04

1.9K 132 21
                                    

"Abangg! Bangunnnn!" Gracio yang masih sibuk di alam mimpi tidak menggubris guncangan di tubuhnya, "Abang Ciooo! Banguuuuun!"

"Aduh! Sakit, Dekk!" Gracio mengaduh saat pantatnya dipukul serta rambut kaki yang sengaja ditarik oleh gadis kecil yang sudah rapi dengan seragam sekolahnya.

"Makanya bangun, dong! Sekolaaaahh."

Gracio mengubah posisinya menjadi duduk, menatap adiknya kesal dengan bibir mengerucut. Gracio mengusap wajahnya kasar lantas melirik jam yang ada di nakas.

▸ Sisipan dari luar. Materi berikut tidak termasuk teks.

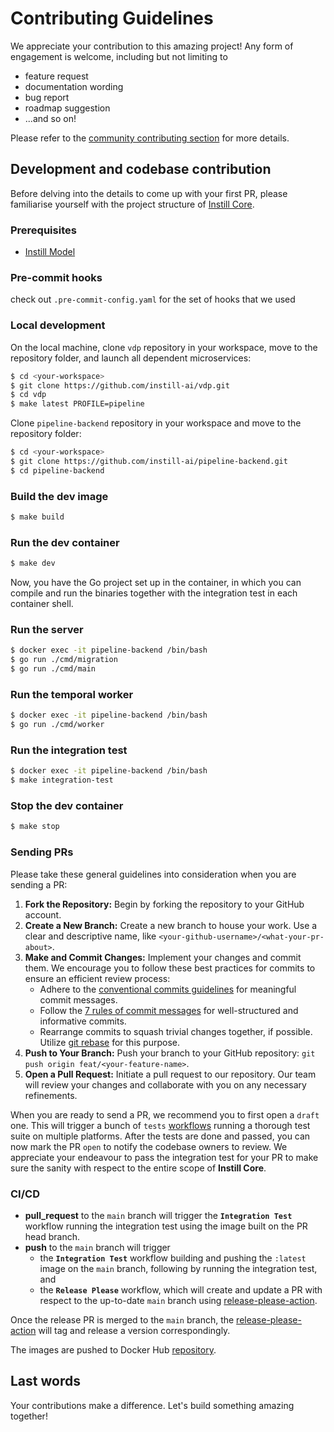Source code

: # Contributing Guidelines

We appreciate your contribution to this amazing project! Any form of engagement is welcome, including but not limiting to
- feature request
- documentation wording
- bug report
- roadmap suggestion
- ...and so on!

Please refer to the [community contributing section](https://github.com/instill-ai/community#contributing) for more details.

## Development and codebase contribution

Before delving into the details to come up with your first PR, please familiarise yourself with the project structure of [Instill Core](https://github.com/instill-ai/community#instill-core).

### Prerequisites

- [Instill Model](https://github.com/instill-ai/vdp)

### Pre-commit hooks

check out `.pre-commit-config.yaml` for the set of hooks that we used

### Local development

On the local machine, clone `vdp` repository in your workspace, move to the repository folder, and launch all dependent microservices:
```bash
$ cd <your-workspace>
$ git clone https://github.com/instill-ai/vdp.git
$ cd vdp
$ make latest PROFILE=pipeline
```

Clone `pipeline-backend` repository in your workspace and move to the repository folder:
```bash
$ cd <your-workspace>
$ git clone https://github.com/instill-ai/pipeline-backend.git
$ cd pipeline-backend
```

### Build the dev image

```bash
$ make build
```

### Run the dev container

```bash
$ make dev
```

Now, you have the Go project set up in the container, in which you can compile and run the binaries together with the integration test in each container shell.

### Run the server

```bash
$ docker exec -it pipeline-backend /bin/bash
$ go run ./cmd/migration
$ go run ./cmd/main
```

### Run the temporal worker

```bash
$ docker exec -it pipeline-backend /bin/bash
$ go run ./cmd/worker
```

### Run the integration test

```bash
$ docker exec -it pipeline-backend /bin/bash
$ make integration-test
```

### Stop the dev container

```bash
$ make stop
```

### Sending PRs

Please take these general guidelines into consideration when you are sending a PR:

1. **Fork the Repository:** Begin by forking the repository to your GitHub account.
2. **Create a New Branch:** Create a new branch to house your work. Use a clear and descriptive name, like `<your-github-username>/<what-your-pr-about>`.
3. **Make and Commit Changes:** Implement your changes and commit them. We encourage you to follow these best practices for commits to ensure an efficient review process:
   - Adhere to the [conventional commits guidelines](https://www.conventionalcommits.org/) for meaningful commit messages.
   - Follow the [7 rules of commit messages](https://chris.beams.io/posts/git-commit/) for well-structured and informative commits.
   - Rearrange commits to squash trivial changes together, if possible. Utilize [git rebase](http://gitready.com/advanced/2009/03/20/reorder-commits-with-rebase.html) for this purpose.
4. **Push to Your Branch:** Push your branch to your GitHub repository: `git push origin feat/<your-feature-name>`.
5. **Open a Pull Request:** Initiate a pull request to our repository. Our team will review your changes and collaborate with you on any necessary refinements.

When you are ready to send a PR, we recommend you to first open a `draft` one. This will trigger a bunch of `tests` [workflows](https://github.com/instill-ai/pipeline-backend/tree/main/.github/workflows) running a thorough test suite on multiple platforms. After the tests are done and passed, you can now mark the PR `open` to notify the codebase owners to review. We appreciate your endeavour to pass the integration test for your PR to make sure the sanity with respect to the entire scope of **Instill Core**.

### CI/CD

- **pull_request** to the `main` branch will trigger the **`Integration Test`** workflow running the integration test using the image built on the PR head branch.
- **push** to the `main` branch will trigger
  - the **`Integration Test`** workflow building and pushing the `:latest` image on the `main` branch, following by running the integration test, and
  - the **`Release Please`** workflow, which will create and update a PR with respect to the up-to-date `main` branch using [release-please-action](https://github.com/google-github-actions/release-please-action).

Once the release PR is merged to the `main` branch, the [release-please-action](https://github.com/google-github-actions/release-please-action) will tag and release a version correspondingly.

The images are pushed to Docker Hub [repository](https://hub.docker.com/r/instill/pipeline-backend).

## Last words

Your contributions make a difference. Let's build something amazing together!
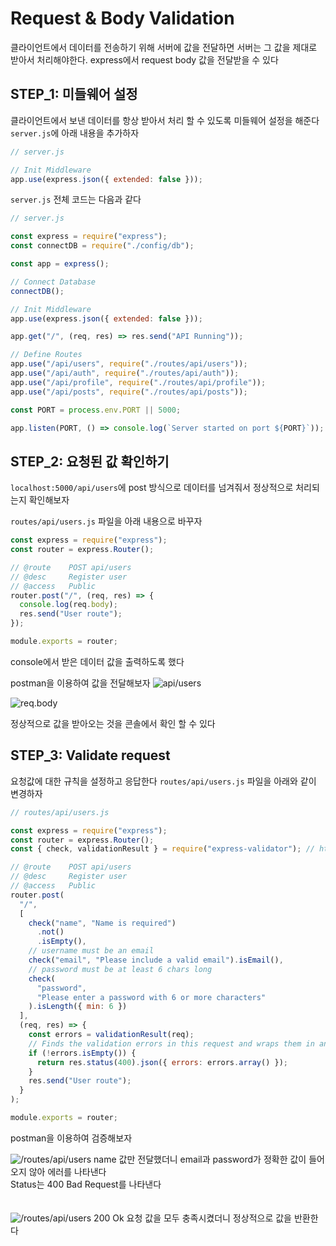 # Request & Body Validation

클라이언트에서 데이터를 전송하기 위해 서버에 값을 전달하면 서버는 그 값을 제대로 받아서 처리해야한다.
express에서 request body 값을 전달받을 수 있다

## STEP_1: 미들웨어 설정

클라이언트에서 보낸 데이터를 항상 받아서 처리 할 수 있도록 미들웨어 설정을 해준다
`server.js`에 아래 내용을 추가하자

```js
// server.js

// Init Middleware
app.use(express.json({ extended: false }));
```

`server.js` 전체 코드는 다음과 같다

```js
// server.js

const express = require("express");
const connectDB = require("./config/db");

const app = express();

// Connect Database
connectDB();

// Init Middleware
app.use(express.json({ extended: false }));

app.get("/", (req, res) => res.send("API Running"));

// Define Routes
app.use("/api/users", require("./routes/api/users"));
app.use("/api/auth", require("./routes/api/auth"));
app.use("/api/profile", require("./routes/api/profile"));
app.use("/api/posts", require("./routes/api/posts"));

const PORT = process.env.PORT || 5000;

app.listen(PORT, () => console.log(`Server started on port ${PORT}`));
```

## STEP_2: 요청된 값 확인하기

`localhost:5000/api/users`에 post 방식으로 데이터를 넘겨줘서 정상적으로 처리되는지 확인해보자

`routes/api/users.js` 파일을 아래 내용으로 바꾸자

```js
const express = require("express");
const router = express.Router();

// @route    POST api/users
// @desc     Register user
// @access   Public
router.post("/", (req, res) => {
  console.log(req.body);
  res.send("User route");
});

module.exports = router;
```

console에서 받은 데이터 값을 출력하도록 했다

postman을 이용하여 값을 전달해보자
![api/users](https://user-images.githubusercontent.com/14961047/61794083-6a49f700-ae5b-11e9-84e1-88a6157b86ce.png)

![req.body](https://user-images.githubusercontent.com/14961047/61794229-b301b000-ae5b-11e9-842c-7d5d6a03cc78.png)

정상적으로 값을 받아오는 것을 콘솔에서 확인 할 수 있다

## STEP_3: Validate request

요청값에 대한 규칙을 설정하고 응답한다
`routes/api/users.js` 파일을 아래와 같이 변경하자

```js
// routes/api/users.js

const express = require("express");
const router = express.Router();
const { check, validationResult } = require("express-validator"); // https://express-validator.github.io/docs/ 사용법

// @route    POST api/users
// @desc     Register user
// @access   Public
router.post(
  "/",
  [
    check("name", "Name is required")
      .not()
      .isEmpty(),
    // username must be an email
    check("email", "Please include a valid email").isEmail(),
    // password must be at least 6 chars long
    check(
      "password",
      "Please enter a password with 6 or more characters"
    ).isLength({ min: 6 })
  ],
  (req, res) => {
    const errors = validationResult(req);
    // Finds the validation errors in this request and wraps them in an object with handy functions
    if (!errors.isEmpty()) {
      return res.status(400).json({ errors: errors.array() });
    }
    res.send("User route");
  }
);

module.exports = router;
```

postman을 이용하여 검증해보자

![/routes/api/users](https://user-images.githubusercontent.com/14961047/61806043-f2d39200-ae71-11e9-907e-195dd54357cf.png)
name 값만 전달했더니 email과 password가 정확한 값이 들어오지 않아 에러를 나타낸다  
Status는 400 Bad Request를 나타낸다
<br><br><br>
![/routes/api/users 200 Ok](https://user-images.githubusercontent.com/14961047/61806527-cc622680-ae72-11e9-8a66-801ebb5f7db5.png)
요청 값을 모두 충족시켰더니 정상적으로 값을 반환한다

"Ini masih jam enam pagi." Ucapnya kemudian kembali menarik selimut.

"Eh, ehh! Abang lupa, ya? Rumah kita tuh jauh, belom lagi Jakarta macet, nanti telat kalau berangkatnya mepet!" Celoteh adiknya yang kembali mengguncang tubuh Gracio dan kembali memukul pantat kakaknya.

"Heh! Tindak asusila ini, pantat Abang dipukul-pukul." Gracio menggeser tubuhnya menjauh dari jangkauan adiknya.

"Makanya jangan merem lagi, ihh!"

Menyerah, Gracio akhirnya kembali duduk lantas berjalan malas menuju kamar mandi. Jika sudah begini apa yang bisa ia lakukan? Kembali tidur pun rasanya tidak mungkin karena kamarnya sudah didatangi oleh monster kecil yang selalu bersemangat pergi ke sekolah, yang jelas berbeda dengan Gracio yang sangat malas ke sekolah.

Setelah limabelas menit Gracio keluar dari kamarnya, menuruni tangga rumah sambil menyisir rambutnya yang masih sedikit basah.

"Pagi, Den Cio."

Gracio tersenyum pada Bi Surti—Pengasuh sekaligus asisten rumah tangga di rumah ini sejak dirinya kecil—"Pagi, Bi Surti. Krisjon mana?" Gracio mengedarkan pandangannya, mencari keberadaan satu-satunya makhluk yang dapat membuatnya terbangun dari tempat tidur.

"Non Christy sudah nunggu di depan, Den."

Gracio mengangguk, mengambil roti yang sudah Bi Surti siapkan lalu memakannya sambil berjalan kedepan. Di teras rumah Christy duduk sambil melamun, Gracio tahu betul apa yang membuat adiknya yang biasanya periang itu mejadi murung dan melamun.

"Jadi sekolah nggak, nih?"

Christy menoleh lantas mengangguk pada Abangnya yang sedang mengunyah roti.

"Senyum dulu, dong." Gracio berlutut di depan Christy, tangannya ia letakkan di kedua sudut bibir adiknya yang kemudian ia tarik ke atas, "Gini kan cantik, kayak boneka mampang."

"Ish! Abang!" Christy menarik tangan Gracio kemudian ia gigit.

"Aduh! Sakit! Krisjon, kalau masih laper jangan makan tangan Abang!" Gracio mengusap lengannya yang memerah.

"Makanya nggak usah nyebelin!" Christy menggembungkan pipi lalu mendorong Gracio yang berlutut di hadapannya hingga lelaki itu terjatuh, "Buruan, ayo sekolah!" Gadis berponi rata itu mengaitkan tas sekolahnya kemudian masuk kedalam mobil.

"Iya, Non.. Siap."

***

Shani mengamati Vino yang terlihat serius membuat maketnya, gadis bercardigan biru muda itu duduk di sofa sambil memakan salad buah yang tadi ia beli sebelum tiba di apartemen Vino.

"Serius banget,"

Vino yang sedang duduk lesehan di dekat kaki Shani menoleh sekilas pada gadis itu sambil tersenyum.

"Kenapa? Pengin di seriusin juga?"

Shani nyaris tersedak buah strawberry yang ada di mulutnya. Sementara Vino kembali fokus dengan maketnya.